Ms Kanika gave herself no choice except to march forward.

In the last two years, her company handled 100,000 fliers - many of them India's rich and powerful, who leased jets from her company to travel for business meetings or election rallies - and operated 6,000 flights.

With her success, Ms Kanika has tried to change perceptions for good.

"In 2019, we took an oath to be a gender-neutral organisation, and today, about 30 per cent of our team comprises women, especially in critical leadership roles," she said.

Despite reaching the top of the ladder, not every day is a celebration for Ms Kanika.

Self-motivation is her mantra on days when things aren't rosy.

"Some days are really hard, some days I wake up to news about some issue with an aircraft, bad weather, customers screaming, catering gone wrong," she said.
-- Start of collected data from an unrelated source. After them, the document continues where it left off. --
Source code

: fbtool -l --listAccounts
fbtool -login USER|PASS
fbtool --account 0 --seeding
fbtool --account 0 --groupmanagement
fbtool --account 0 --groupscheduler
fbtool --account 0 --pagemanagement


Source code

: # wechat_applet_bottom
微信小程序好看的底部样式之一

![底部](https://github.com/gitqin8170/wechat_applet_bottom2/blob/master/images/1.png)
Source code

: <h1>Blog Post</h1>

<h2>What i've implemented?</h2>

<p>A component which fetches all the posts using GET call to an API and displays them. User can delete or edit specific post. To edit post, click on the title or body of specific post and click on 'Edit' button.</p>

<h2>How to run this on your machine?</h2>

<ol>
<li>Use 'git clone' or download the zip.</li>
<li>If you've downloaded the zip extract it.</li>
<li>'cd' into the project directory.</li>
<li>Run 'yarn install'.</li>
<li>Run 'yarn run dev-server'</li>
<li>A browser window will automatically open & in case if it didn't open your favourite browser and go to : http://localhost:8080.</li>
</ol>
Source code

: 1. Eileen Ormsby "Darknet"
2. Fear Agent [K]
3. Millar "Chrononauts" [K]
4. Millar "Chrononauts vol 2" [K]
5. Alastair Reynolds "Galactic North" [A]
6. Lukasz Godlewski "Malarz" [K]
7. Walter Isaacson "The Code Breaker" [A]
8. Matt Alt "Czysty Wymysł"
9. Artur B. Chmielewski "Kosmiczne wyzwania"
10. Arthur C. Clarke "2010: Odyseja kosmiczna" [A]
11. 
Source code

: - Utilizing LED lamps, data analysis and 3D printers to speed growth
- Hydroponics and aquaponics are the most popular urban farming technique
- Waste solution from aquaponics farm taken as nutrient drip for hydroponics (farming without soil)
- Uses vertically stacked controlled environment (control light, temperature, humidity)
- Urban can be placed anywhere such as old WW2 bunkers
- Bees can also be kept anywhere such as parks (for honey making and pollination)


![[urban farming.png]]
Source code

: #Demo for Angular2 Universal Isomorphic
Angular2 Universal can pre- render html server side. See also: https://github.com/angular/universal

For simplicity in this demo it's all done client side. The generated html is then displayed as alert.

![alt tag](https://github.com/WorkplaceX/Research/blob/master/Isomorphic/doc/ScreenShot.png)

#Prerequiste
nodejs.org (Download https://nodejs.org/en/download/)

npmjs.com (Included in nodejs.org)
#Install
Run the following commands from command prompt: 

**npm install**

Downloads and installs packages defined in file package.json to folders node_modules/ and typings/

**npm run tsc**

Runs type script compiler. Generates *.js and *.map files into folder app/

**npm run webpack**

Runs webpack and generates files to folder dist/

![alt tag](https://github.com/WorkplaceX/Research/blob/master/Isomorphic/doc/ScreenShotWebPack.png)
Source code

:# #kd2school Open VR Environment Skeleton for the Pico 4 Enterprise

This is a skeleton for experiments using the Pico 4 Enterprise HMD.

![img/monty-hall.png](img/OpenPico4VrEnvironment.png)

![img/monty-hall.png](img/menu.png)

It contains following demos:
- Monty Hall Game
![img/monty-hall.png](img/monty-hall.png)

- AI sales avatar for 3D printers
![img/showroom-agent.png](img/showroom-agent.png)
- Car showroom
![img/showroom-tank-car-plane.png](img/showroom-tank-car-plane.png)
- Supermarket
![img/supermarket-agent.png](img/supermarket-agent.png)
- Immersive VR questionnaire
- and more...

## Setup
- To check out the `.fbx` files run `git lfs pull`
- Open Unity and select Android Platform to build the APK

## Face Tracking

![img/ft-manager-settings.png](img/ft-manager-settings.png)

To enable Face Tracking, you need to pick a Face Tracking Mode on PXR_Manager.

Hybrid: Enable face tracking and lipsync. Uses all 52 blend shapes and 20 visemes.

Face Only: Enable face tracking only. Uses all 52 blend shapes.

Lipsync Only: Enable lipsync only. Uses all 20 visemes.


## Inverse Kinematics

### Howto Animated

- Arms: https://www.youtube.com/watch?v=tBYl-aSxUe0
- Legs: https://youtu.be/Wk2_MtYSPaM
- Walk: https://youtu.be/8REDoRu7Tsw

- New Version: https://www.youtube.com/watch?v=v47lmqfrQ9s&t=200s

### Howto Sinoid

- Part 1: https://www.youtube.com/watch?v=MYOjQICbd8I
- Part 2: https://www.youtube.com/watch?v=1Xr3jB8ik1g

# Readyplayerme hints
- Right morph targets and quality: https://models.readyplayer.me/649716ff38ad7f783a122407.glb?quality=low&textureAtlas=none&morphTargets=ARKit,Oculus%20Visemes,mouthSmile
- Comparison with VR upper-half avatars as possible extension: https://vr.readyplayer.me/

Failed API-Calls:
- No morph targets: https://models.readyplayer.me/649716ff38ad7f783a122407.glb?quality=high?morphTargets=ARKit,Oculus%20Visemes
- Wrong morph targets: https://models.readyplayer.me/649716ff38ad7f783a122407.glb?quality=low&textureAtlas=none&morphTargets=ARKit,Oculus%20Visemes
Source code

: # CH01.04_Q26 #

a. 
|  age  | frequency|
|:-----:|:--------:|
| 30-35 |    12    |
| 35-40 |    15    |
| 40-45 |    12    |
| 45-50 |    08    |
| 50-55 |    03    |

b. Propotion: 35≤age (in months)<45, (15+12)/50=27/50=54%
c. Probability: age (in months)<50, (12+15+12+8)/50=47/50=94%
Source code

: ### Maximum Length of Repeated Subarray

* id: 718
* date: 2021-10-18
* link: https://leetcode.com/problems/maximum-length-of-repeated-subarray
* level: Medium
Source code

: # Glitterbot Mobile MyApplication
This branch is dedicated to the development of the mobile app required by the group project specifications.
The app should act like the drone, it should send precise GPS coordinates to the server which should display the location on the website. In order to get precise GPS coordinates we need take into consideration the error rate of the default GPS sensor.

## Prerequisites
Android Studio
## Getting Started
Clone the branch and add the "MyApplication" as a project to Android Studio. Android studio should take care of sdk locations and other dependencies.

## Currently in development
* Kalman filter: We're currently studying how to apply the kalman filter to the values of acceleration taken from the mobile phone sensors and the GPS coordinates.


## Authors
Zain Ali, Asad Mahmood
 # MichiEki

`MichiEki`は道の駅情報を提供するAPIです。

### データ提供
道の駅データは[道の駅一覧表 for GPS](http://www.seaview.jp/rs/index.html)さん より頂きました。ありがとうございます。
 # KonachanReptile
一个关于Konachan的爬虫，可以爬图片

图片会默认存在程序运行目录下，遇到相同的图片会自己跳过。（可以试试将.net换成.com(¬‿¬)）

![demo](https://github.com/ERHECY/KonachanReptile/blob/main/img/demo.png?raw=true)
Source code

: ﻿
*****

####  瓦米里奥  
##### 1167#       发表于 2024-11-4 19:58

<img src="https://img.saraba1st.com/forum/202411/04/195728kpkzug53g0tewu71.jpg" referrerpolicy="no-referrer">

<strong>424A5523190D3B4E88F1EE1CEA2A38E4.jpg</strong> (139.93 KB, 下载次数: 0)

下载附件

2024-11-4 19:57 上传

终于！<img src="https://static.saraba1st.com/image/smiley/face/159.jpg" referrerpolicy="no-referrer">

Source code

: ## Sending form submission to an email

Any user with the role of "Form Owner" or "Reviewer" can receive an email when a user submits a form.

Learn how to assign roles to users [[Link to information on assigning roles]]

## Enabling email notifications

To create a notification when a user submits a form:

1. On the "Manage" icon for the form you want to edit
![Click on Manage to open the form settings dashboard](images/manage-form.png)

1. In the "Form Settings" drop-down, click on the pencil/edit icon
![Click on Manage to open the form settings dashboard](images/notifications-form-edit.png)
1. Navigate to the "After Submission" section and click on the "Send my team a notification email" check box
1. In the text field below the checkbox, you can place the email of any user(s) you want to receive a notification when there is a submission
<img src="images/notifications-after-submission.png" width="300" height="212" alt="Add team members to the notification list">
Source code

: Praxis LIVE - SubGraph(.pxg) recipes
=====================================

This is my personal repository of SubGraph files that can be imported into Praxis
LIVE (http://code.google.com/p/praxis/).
"Sadly, these days happen very frequently, at least three to four days a month. But while it can get difficult to get out of bed, I know I have to keep going and put on a smile.

"It takes a lot of self-motivation, to remind myself that I'm doing this because I love it and I want to change the world."

One of the changes that Ms Kanika has noticed in the aviation sector post-pandemic is in people's perceptions towards chartered flights.

"Pre-Covid, private jetting was considered a sheer luxury or a huge expenditure to impress, but the pandemic has redefined this notion to a great extent," she said.

"Now it's a matter of health and privacy for individuals and businesses, and it has become a new normal."

Ms Kanika has seen new clientele in start-up founders. There is also an increase in demand for personal use, a change from when the flights were mostly for businesses.

Amid the post-pandemic recovery, Ms Kanika is confident her stock will keep rising.

Indo-Asian News Service

"I was at the receiving end of prejudices for being a woman and 'too young'. Despite these recurring hurdles, I decided that the success of my business would be determined only by my ideas, my competencies to execute them and my sense of self-worth."